Nothing after the line with "- function with arguments and parameters" belongs in the copy; extract the lines below from the top through that line, pictures left out.

---*---

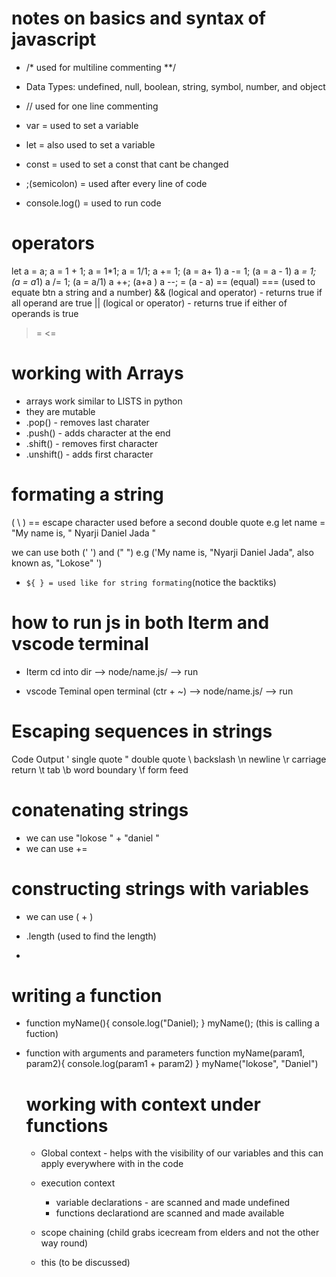 # notes on basics and syntax of javascript 
- /*
  used for multiline commenting
  **/

- Data Types:  undefined, null, boolean, string, symbol, number, and object
- // used for one line commenting
- var = used to set a variable
- let = also used to set a variable
- const = used to set a  const that cant be changed
- ;(semicolon) = used after every line of code
- console.log() = used to run code

 
# operators 
let a = a;
a = 1 + 1;
a = 1*1;
a = 1/1;
a += 1; (a = a+ 1)
a -= 1; (a = a - 1)
a *= 1; (a = a*1)
a /= 1; (a = a/1)
a ++; (a+a )
a --; = (a - a)
== (equal)
=== (used to equate btn a string and a number)
&& (logical and operator) - returns true if all operand are true 
|| (logical or operator) - returns true if either of operands is true
>= 
<=


# working with Arrays
- arrays work similar to LISTS in python
- they are mutable
- .pop() - removes last charater
- .push() - adds character at the end
- .shift() - removes first character
- .unshift() - adds first character


# formating a string 
( \ ) == escape character used before a second double quote
e.g  let name = "My name is, \" Nyarji Daniel Jada \" 

we can use both (' ') and (" ")
e.g ('My name is, "Nyarji Daniel Jada", also known as, "Lokose" ') 

- ` ${ } = used like for string formating `(notice the backtiks)

# how to run js in both Iterm and vscode terminal
- Iterm
cd into dir --> node/name.js/ --> run

- vscode Teminal
open terminal (ctr + ~) --> node/name.js/ --> run
 
# Escaping sequences in strings
Code	Output
\'	single quote
\"	double quote
\\	backslash
\n	newline
\r	carriage return
\t	tab
\b	word boundary
\f	form feed
# conatenating strings 
- we can use "lokose " + "daniel "
- we can use +=

# constructing strings with variables
- we can use ( + )
- .length (used to find the length)



- 

# writing a function
- function myName(){
    console.log("Daniel);
}
myName(); (this is calling a fuction)

- function with arguments and parameters
function myName(param1, param2){
    console.log(param1 + param2)
}
myName("lokose", "Daniel")

  # working with context under functions
    - Global context 
               - helps with the visibility of our variables and this can apply everywhere with in the code
    
    - execution context 
      - variable declarations - are scanned and made undefined
      - functions declarationd are scanned and made available
    
    - scope chaining (child grabs icecream from elders and not the other way round)
    
    - this  (to be discussed)           
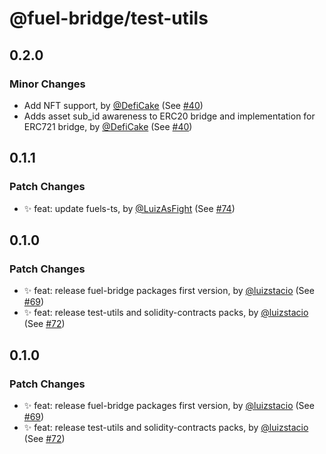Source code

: # @fuel-bridge/test-utils

## 0.2.0

### Minor Changes

- Add NFT support, by [@DefiCake](https://github.com/DefiCake) (See [#40](https://github.com/FuelLabs/fuel-bridge/pull/40))
- Adds asset sub_id awareness to ERC20 bridge and implementation for ERC721 bridge, by [@DefiCake](https://github.com/DefiCake) (See [#40](https://github.com/FuelLabs/fuel-bridge/pull/40))

## 0.1.1

### Patch Changes

- ✨ feat: update fuels-ts, by [@LuizAsFight](https://github.com/LuizAsFight) (See [#74](https://github.com/FuelLabs/fuel-bridge/pull/74))

## 0.1.0

### Patch Changes

- ✨ feat: release fuel-bridge packages first version, by [@luizstacio](https://github.com/luizstacio) (See [#69](https://github.com/FuelLabs/fuel-bridge/pull/69))
- ✨ feat: release test-utils and solidity-contracts packs, by [@luizstacio](https://github.com/luizstacio) (See [#72](https://github.com/FuelLabs/fuel-bridge/pull/72))

## 0.1.0

### Patch Changes

- ✨ feat: release fuel-bridge packages first version, by [@luizstacio](https://github.com/luizstacio) (See [#69](https://github.com/FuelLabs/fuel-bridge/pull/69))
- ✨ feat: release test-utils and solidity-contracts packs, by [@luizstacio](https://github.com/luizstacio) (See [#72](https://github.com/FuelLabs/fuel-bridge/pull/72))
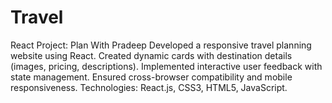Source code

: # Travel
React Project: Plan With Pradeep
Developed a responsive travel planning website using React.
Created dynamic cards with destination details (images, pricing, descriptions).
Implemented interactive user feedback with state management.
Ensured cross-browser compatibility and mobile responsiveness.
Technologies: React.js, CSS3, HTML5, JavaScript.
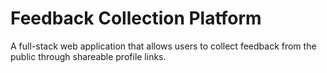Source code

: # Feedback Collection Platform

A full-stack web application that allows users to collect feedback from the public through shareable profile links.
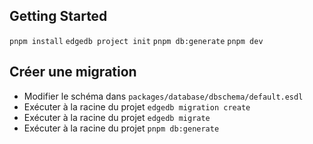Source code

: ## Getting Started
`pnpm install`
`edgedb project init`
`pnpm db:generate`
`pnpm dev`

## Créer une migration
* Modifier le schéma dans `packages/database/dbschema/default.esdl`
* Exécuter à la racine du projet `edgedb migration create`
* Exécuter à la racine du projet `edgedb migrate`
* Exécuter à la racine du projet `pnpm db:generate`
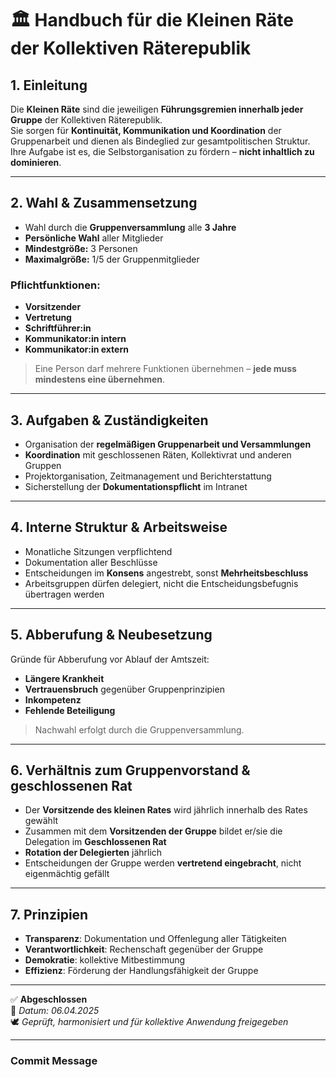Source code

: # 🏛️ Handbuch für die Kleinen Räte der Kollektiven Räterepublik
<!--
Autor: Fabio Weidner
Version: 1.0
Sektion: Politik & Verwaltung
Veröffentlichung: April 2025
-->

## 1. Einleitung

Die **Kleinen Räte** sind die jeweiligen **Führungsgremien innerhalb jeder Gruppe** der Kollektiven Räterepublik.  
Sie sorgen für **Kontinuität, Kommunikation und Koordination** der Gruppenarbeit und dienen als Bindeglied zur gesamtpolitischen Struktur.  
Ihre Aufgabe ist es, die Selbstorganisation zu fördern – **nicht inhaltlich zu dominieren**.

---

## 2. Wahl & Zusammensetzung

- Wahl durch die **Gruppenversammlung** alle **3 Jahre**
- **Persönliche Wahl** aller Mitglieder
- **Mindestgröße:** 3 Personen
- **Maximalgröße:** 1/5 der Gruppenmitglieder

### Pflichtfunktionen:
- **Vorsitzender**
- **Vertretung**
- **Schriftführer:in**
- **Kommunikator:in intern**
- **Kommunikator:in extern**

> Eine Person darf mehrere Funktionen übernehmen – **jede muss mindestens eine übernehmen**.

---

## 3. Aufgaben & Zuständigkeiten

- Organisation der **regelmäßigen Gruppenarbeit und Versammlungen**
- **Koordination** mit geschlossenen Räten, Kollektivrat und anderen Gruppen
- Projektorganisation, Zeitmanagement und Berichterstattung
- Sicherstellung der **Dokumentationspflicht** im Intranet

---

## 4. Interne Struktur & Arbeitsweise

- Monatliche Sitzungen verpflichtend
- Dokumentation aller Beschlüsse
- Entscheidungen im **Konsens** angestrebt, sonst **Mehrheitsbeschluss**
- Arbeitsgruppen dürfen delegiert, nicht die Entscheidungsbefugnis übertragen werden

---

## 5. Abberufung & Neubesetzung

Gründe für Abberufung vor Ablauf der Amtszeit:
- **Längere Krankheit**
- **Vertrauensbruch** gegenüber Gruppenprinzipien
- **Inkompetenz**
- **Fehlende Beteiligung**

> Nachwahl erfolgt durch die Gruppenversammlung.

---

## 6. Verhältnis zum Gruppenvorstand & geschlossenen Rat

- Der **Vorsitzende des kleinen Rates** wird jährlich innerhalb des Rates gewählt
- Zusammen mit dem **Vorsitzenden der Gruppe** bildet er/sie die Delegation im **Geschlossenen Rat**
- **Rotation der Delegierten** jährlich
- Entscheidungen der Gruppe werden **vertretend eingebracht**, nicht eigenmächtig gefällt

---

## 7. Prinzipien

- **Transparenz**: Dokumentation und Offenlegung aller Tätigkeiten
- **Verantwortlichkeit**: Rechenschaft gegenüber der Gruppe
- **Demokratie**: kollektive Mitbestimmung
- **Effizienz**: Förderung der Handlungsfähigkeit der Gruppe

---

✅ **Abgeschlossen**  
📅 *Datum: 06.04.2025*  
🕊️ *Geprüft, harmonisiert und für kollektive Anwendung freigegeben*

---

### Commit Message
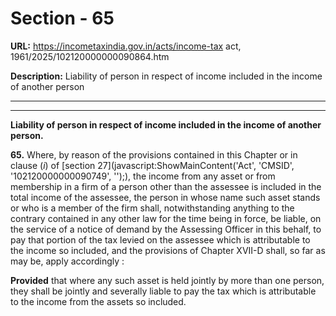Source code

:# Section - 65

**URL:** https://incometaxindia.gov.in/acts/income-tax act, 1961/2025/102120000000090864.htm

**Description:** Liability of person in respect of income included in the income of another person

---

****

**Liability of person in respect of income included in the income of another person.**

**65.** Where, by reason of the provisions contained in this Chapter or in clause (_i_) of [section 27](javascript:ShowMainContent\('Act', 'CMSID', '102120000000090749', ''\);), the income from any asset or from membership in a firm of a person other than the assessee is included in the total income of the assessee, the person in whose name such asset stands or who is a member of the firm shall, notwithstanding anything to the contrary contained in any other law for the time being in force, be liable, on the service of a notice of demand by the Assessing Officer in this behalf, to pay that portion of the tax levied on the assessee which is attributable to the income so included, and the provisions of Chapter XVII-D shall, so far as may be, apply accordingly :

**Provided** that where any such asset is held jointly by more than one person, they shall be jointly and severally liable to pay the tax which is attributable to the income from the assets so included.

---*---

Written response
 # notes on basics and syntax of javascript 
- /*
  used for multiline commenting
  **/

- Data Types:  undefined, null, boolean, string, symbol, number, and object
- // used for one line commenting
- var = used to set a variable
- let = also used to set a variable
- const = used to set a  const that cant be changed
- ;(semicolon) = used after every line of code
- console.log() = used to run code

 
# operators 
let a = a;
a = 1 + 1;
a = 1*1;
a = 1/1;
a += 1; (a = a+ 1)
a -= 1; (a = a - 1)
a *= 1; (a = a*1)
a /= 1; (a = a/1)
a ++; (a+a )
a --; = (a - a)
== (equal)
=== (used to equate btn a string and a number)
&& (logical and operator) - returns true if all operand are true 
|| (logical or operator) - returns true if either of operands is true
>= 
<=


# working with Arrays
- arrays work similar to LISTS in python
- they are mutable
- .pop() - removes last charater
- .push() - adds character at the end
- .shift() - removes first character
- .unshift() - adds first character


# formating a string 
( \ ) == escape character used before a second double quote
e.g  let name = "My name is, \" Nyarji Daniel Jada \" 

we can use both (' ') and (" ")
e.g ('My name is, "Nyarji Daniel Jada", also known as, "Lokose" ') 

- ` ${ } = used like for string formating `(notice the backtiks)

# how to run js in both Iterm and vscode terminal
- Iterm
cd into dir --> node/name.js/ --> run

- vscode Teminal
open terminal (ctr + ~) --> node/name.js/ --> run
 
# Escaping sequences in strings
Code	Output
\'	single quote
\"	double quote
\\	backslash
\n	newline
\r	carriage return
\t	tab
\b	word boundary
\f	form feed
# conatenating strings 
- we can use "lokose " + "daniel "
- we can use +=

# constructing strings with variables
- we can use ( + )
- .length (used to find the length)



- 

# writing a function
- function myName(){
    console.log("Daniel);
}
myName(); (this is calling a fuction)

- function with arguments and parameters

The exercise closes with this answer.